NBC Holds Open Casting Call For Dorothy In 'The Wiz' Live & It Could Be A Great Thing For Young African-American Actresses

NBC is making another live-action musical, and this time, it's an adaptation of The Wiz, the 1975 Broadway musical that was later adapted by Universal and Motown Pictures into a film. This one's got a twist, though: of course, as was true of the Broadway and film versions that preceded it, The Wiz will feature an all African-American cast, and the network has decided to hold an open-call audition for the main role of Dorothy, who, in this version, is a teacher from Harlem that is transported to a New York City version of Oz. Could be good, could be bad, but it's definitely going to be... something.

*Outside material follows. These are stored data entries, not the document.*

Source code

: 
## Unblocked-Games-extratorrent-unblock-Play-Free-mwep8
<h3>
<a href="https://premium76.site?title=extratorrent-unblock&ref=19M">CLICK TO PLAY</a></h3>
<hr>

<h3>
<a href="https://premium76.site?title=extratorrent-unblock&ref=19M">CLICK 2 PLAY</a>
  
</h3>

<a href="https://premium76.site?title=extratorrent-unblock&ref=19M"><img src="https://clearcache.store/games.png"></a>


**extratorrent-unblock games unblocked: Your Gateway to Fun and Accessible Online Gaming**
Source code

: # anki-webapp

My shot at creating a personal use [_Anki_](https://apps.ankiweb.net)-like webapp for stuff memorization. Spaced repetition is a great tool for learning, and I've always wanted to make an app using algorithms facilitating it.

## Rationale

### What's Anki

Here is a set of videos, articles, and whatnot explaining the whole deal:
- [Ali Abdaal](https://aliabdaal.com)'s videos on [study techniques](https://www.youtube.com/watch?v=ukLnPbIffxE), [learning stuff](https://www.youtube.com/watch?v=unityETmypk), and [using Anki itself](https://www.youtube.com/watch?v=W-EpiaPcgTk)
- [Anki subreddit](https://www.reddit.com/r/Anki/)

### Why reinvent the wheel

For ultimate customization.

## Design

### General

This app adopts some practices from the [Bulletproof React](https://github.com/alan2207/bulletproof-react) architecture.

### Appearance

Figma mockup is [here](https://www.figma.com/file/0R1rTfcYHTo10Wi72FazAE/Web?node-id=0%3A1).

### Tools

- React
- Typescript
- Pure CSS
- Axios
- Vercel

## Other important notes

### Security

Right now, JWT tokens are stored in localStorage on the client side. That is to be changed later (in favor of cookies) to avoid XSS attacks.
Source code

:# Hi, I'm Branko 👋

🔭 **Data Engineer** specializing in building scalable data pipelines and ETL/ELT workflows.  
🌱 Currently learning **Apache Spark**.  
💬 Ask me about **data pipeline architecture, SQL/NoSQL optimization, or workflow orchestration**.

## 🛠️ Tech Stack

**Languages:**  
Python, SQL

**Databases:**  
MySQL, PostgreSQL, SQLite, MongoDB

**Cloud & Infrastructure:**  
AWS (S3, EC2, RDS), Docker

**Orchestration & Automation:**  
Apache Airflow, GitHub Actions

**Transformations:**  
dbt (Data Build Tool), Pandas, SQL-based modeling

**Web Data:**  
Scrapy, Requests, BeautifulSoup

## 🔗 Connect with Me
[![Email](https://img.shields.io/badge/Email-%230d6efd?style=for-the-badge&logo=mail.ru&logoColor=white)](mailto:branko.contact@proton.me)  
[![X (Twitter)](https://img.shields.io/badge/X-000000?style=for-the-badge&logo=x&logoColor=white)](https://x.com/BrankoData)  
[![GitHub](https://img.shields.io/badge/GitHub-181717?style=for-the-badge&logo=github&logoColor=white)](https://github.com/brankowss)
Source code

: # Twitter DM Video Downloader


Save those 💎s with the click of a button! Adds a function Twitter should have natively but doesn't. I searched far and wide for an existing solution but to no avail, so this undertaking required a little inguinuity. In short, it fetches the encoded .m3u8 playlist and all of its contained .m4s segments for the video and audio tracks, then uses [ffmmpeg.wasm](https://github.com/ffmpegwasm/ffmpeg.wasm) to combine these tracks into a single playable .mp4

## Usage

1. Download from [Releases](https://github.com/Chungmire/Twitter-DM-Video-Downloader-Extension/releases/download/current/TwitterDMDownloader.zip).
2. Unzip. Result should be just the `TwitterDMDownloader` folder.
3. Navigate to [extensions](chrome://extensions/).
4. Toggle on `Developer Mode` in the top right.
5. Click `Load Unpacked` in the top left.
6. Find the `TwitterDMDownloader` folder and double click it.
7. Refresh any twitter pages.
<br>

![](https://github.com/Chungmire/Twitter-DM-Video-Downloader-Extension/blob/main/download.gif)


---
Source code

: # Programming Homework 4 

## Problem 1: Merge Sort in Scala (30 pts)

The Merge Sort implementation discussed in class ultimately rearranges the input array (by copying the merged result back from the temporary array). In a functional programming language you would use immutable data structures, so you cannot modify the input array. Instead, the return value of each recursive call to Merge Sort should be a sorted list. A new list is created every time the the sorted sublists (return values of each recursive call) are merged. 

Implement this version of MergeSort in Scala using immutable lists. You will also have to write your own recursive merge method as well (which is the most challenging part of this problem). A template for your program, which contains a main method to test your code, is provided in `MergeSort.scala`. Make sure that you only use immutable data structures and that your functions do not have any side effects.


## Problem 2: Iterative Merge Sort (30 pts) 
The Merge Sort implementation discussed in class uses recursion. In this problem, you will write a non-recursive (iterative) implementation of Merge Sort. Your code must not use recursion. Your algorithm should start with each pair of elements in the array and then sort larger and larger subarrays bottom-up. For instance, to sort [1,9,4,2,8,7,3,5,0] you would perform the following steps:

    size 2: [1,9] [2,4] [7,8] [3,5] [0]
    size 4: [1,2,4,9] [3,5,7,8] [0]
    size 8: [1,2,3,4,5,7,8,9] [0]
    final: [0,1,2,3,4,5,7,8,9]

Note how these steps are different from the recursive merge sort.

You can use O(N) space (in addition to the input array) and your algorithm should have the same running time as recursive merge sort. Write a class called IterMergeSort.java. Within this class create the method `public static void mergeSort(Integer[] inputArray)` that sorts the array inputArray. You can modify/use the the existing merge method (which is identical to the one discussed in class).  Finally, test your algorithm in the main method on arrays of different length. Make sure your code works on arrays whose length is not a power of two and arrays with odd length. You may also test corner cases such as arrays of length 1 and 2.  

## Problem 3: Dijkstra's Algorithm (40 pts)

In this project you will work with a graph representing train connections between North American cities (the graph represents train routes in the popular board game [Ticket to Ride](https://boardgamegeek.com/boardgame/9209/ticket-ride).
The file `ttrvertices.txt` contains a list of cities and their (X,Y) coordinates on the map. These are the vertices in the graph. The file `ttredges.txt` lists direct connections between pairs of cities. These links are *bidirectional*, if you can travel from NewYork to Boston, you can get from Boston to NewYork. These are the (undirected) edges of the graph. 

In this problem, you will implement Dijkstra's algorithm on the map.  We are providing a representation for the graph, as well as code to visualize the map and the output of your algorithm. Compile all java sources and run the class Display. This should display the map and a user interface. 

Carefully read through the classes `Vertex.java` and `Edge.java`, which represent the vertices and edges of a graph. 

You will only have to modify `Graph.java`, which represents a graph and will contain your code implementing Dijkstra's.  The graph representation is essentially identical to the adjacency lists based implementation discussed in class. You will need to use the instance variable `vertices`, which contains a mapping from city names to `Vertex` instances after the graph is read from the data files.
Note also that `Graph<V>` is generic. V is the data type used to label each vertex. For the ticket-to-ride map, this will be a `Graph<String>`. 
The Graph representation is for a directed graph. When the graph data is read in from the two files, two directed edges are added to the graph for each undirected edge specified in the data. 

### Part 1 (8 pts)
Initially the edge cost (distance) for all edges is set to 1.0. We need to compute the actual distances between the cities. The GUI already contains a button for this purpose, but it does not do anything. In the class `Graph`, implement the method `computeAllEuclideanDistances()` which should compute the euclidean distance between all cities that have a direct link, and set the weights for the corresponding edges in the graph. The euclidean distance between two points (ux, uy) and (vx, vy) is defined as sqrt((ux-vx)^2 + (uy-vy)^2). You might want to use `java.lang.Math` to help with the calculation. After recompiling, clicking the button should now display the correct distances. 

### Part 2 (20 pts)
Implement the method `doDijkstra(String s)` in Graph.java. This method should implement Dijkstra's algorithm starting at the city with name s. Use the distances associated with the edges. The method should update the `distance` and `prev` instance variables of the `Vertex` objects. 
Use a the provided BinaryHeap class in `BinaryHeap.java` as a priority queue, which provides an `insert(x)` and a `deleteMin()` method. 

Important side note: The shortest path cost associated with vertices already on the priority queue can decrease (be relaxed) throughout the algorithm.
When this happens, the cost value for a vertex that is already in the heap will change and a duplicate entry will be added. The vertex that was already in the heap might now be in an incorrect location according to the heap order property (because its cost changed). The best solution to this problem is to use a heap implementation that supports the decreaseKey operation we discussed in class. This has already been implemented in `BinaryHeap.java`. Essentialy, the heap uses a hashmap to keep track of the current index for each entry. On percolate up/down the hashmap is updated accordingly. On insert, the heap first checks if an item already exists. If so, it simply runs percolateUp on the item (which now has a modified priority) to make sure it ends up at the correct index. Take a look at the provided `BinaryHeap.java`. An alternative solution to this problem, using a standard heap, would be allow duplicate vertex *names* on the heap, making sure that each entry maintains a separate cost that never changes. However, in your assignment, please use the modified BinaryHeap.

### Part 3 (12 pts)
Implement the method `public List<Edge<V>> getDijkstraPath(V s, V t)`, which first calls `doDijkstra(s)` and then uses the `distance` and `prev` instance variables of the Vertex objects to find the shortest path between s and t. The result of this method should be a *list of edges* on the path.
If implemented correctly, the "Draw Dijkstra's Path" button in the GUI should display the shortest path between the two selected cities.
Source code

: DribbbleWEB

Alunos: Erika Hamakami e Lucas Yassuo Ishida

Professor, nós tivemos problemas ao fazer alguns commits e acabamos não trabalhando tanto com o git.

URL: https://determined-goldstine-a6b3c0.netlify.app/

Obviously, the first name that came to my head to play Dorothy was Beyoncé, because put Beyonce in anything and it will be a runaway hit. But we might have jumped the gun: NBC is calling for women a little younger, even though we all know that Bey has captured eternal youth: "The character description for the role of Dorothy reads: 'Female, African American, must be 18 years-of-age or older. Must have an extraordinary voice that can still tell a story, and maturity with a youthful energy.'"

Alright, alright, alright. Beyond the issue of trying to adapt yet another classic for a live special, the crowd-sourcing aspect here actually gives me some hope. It's a point in NBC's corner for choosing a special comprised of an entirely African-American cast, after last year's Peter Pan Live! and 2013's The Sound Of Music.

And, as is no secret, leading roles for young, African-American women in Hollywood are few and far between, as Ava DuVernay and/or American Civil Liberties Union will tell you. Even the fact that, though facetiously, Beyoncé was the first name to come to mind for me is a testament to how narrow the visibility for young African-American actors is right now. The open-call, being held June 6 in New York, will afford an opportunity to many new, young talents that don't have the capacity, capital or connections to land big roles with big networks otherwise.

Playing Dorothy did wonders for Stephanie Mills who debuted in the 1974 stage version, as the article points out: "Mills is slated to play Auntie Em in NBC's live adaptation. The role was pivotal in establishing Mills' successful career. Perhaps the chance to play Dorothy here will provide the same opportunity for another talented young black actress!" Perhaps, perhaps, and we sure hope so.

Regardless of NBC's track record with these live musicals, they still get so many viewers by virtue of name recognition alone. The Sound Of Music, which aired in 2013, had almost 19 million viewers, the highest viewership since the finale of Frasier in 2004, and last year's Peter Pan Live! had about 10 million. That's not chump change. Whatever the quality of the live-action version of The Wiz, it will definitely be a fast track to visbiility and success and future roles for whatever lucky, talented young African-American woman secures the role of Dorothy. Follow that yellow-brick road to Hollywood success by whatever means you can, girl. The Wiz is set to air on December 3, 2015, so dust off those ruby slippers.